Task to carry out: If a line of the data contains the word "obtained", it is counted; report how many such lines there are and nothing else.

Segment Start: Data

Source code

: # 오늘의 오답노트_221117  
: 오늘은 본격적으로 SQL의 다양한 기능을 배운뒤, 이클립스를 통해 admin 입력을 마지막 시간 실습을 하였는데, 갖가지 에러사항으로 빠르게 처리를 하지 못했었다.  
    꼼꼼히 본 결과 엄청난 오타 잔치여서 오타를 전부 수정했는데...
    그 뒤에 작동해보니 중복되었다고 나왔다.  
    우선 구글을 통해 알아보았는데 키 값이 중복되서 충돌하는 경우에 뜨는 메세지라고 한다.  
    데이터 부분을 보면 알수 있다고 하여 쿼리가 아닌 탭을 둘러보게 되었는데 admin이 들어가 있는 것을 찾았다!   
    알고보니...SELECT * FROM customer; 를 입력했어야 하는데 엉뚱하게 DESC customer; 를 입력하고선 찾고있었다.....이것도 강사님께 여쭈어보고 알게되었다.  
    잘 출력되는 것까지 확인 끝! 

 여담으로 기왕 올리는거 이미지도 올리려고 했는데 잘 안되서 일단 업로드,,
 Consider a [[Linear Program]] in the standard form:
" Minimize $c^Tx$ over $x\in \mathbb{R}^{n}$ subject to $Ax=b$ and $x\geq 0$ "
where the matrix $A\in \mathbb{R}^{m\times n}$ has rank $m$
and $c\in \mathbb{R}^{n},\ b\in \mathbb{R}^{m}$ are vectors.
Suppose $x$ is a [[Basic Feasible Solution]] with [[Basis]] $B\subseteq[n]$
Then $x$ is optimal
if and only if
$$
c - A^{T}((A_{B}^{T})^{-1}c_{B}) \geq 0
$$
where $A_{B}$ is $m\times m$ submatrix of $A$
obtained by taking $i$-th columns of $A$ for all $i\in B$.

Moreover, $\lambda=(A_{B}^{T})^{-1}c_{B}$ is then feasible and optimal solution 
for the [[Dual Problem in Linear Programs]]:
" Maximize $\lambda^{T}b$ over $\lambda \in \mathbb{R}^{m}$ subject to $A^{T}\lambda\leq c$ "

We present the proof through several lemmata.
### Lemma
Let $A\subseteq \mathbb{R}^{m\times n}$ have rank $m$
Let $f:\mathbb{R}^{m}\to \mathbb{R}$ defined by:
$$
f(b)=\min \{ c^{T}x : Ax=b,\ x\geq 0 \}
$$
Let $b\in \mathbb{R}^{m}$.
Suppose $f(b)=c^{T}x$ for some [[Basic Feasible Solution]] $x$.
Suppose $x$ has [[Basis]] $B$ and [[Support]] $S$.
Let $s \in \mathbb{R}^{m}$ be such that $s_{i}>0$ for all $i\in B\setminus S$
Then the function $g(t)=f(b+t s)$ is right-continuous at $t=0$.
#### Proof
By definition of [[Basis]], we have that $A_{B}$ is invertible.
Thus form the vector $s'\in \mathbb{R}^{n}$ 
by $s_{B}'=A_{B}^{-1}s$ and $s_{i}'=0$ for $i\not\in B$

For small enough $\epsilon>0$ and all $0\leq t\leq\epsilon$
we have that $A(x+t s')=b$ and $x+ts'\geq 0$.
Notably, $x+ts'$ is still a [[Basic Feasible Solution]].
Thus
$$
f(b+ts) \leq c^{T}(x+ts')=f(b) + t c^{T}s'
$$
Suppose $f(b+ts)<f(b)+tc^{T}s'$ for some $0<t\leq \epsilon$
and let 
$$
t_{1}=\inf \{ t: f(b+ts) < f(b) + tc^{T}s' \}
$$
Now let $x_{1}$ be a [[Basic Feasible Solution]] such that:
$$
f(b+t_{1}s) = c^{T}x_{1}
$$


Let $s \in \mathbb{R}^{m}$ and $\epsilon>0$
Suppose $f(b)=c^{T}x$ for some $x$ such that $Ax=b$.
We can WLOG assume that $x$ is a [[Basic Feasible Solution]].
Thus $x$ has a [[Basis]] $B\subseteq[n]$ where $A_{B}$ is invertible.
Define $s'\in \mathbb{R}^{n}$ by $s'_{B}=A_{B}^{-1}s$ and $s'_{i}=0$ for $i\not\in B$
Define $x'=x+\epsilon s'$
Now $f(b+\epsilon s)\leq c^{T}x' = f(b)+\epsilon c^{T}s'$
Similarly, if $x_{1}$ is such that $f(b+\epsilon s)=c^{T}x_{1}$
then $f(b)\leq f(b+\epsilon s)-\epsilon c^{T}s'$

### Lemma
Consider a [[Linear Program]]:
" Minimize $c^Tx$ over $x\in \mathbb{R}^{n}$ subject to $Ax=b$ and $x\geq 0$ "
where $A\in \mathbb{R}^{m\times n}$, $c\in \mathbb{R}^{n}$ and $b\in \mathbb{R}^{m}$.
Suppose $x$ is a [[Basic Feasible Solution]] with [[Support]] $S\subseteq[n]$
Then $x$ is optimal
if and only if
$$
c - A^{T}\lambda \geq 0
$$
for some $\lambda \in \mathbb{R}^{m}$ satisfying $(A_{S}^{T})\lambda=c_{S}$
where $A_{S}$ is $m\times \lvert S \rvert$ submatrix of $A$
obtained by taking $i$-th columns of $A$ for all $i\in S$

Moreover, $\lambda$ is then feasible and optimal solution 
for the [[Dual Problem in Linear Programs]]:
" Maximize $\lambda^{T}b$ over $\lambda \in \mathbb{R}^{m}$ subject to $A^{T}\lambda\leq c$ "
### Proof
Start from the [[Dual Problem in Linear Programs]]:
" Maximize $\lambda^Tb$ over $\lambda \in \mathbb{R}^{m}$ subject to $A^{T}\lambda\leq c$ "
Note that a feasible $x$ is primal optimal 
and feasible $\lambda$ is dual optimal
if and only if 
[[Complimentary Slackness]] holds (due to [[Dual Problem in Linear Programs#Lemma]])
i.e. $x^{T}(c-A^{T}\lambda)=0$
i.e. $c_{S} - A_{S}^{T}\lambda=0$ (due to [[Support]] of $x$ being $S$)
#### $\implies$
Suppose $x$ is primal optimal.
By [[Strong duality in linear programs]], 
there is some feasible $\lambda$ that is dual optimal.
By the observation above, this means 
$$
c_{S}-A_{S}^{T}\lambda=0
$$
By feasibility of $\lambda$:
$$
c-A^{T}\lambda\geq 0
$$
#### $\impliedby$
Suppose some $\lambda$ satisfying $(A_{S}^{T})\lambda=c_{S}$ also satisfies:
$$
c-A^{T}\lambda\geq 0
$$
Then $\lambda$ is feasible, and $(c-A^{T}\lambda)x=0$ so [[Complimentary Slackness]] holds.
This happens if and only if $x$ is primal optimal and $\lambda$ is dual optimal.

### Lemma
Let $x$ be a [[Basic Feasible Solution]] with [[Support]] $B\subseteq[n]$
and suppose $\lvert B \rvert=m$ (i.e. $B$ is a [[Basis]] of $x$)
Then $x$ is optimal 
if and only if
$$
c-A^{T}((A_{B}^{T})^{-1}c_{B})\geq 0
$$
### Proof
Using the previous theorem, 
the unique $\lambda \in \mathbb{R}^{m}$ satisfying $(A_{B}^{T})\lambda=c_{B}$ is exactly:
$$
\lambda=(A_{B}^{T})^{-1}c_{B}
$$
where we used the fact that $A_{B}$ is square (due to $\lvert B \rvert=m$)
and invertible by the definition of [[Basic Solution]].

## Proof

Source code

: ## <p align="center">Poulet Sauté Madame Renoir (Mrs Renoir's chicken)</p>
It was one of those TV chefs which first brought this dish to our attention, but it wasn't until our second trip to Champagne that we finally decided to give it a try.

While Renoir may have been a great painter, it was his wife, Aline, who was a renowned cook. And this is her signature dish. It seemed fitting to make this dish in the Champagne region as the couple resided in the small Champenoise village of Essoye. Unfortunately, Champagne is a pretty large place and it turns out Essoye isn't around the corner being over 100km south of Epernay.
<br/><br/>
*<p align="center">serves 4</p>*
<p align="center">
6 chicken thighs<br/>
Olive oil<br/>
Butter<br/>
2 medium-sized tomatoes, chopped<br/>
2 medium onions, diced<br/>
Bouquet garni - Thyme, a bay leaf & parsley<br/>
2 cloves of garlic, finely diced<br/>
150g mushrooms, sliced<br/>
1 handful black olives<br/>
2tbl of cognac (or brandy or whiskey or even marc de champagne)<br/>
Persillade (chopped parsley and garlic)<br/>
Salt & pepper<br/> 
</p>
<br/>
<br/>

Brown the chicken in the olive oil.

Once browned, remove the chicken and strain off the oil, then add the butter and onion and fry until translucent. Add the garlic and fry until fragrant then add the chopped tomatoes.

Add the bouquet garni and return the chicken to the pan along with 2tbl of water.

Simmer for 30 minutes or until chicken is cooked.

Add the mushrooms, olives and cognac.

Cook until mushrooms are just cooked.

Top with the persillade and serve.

Segment End: Data

Result: 2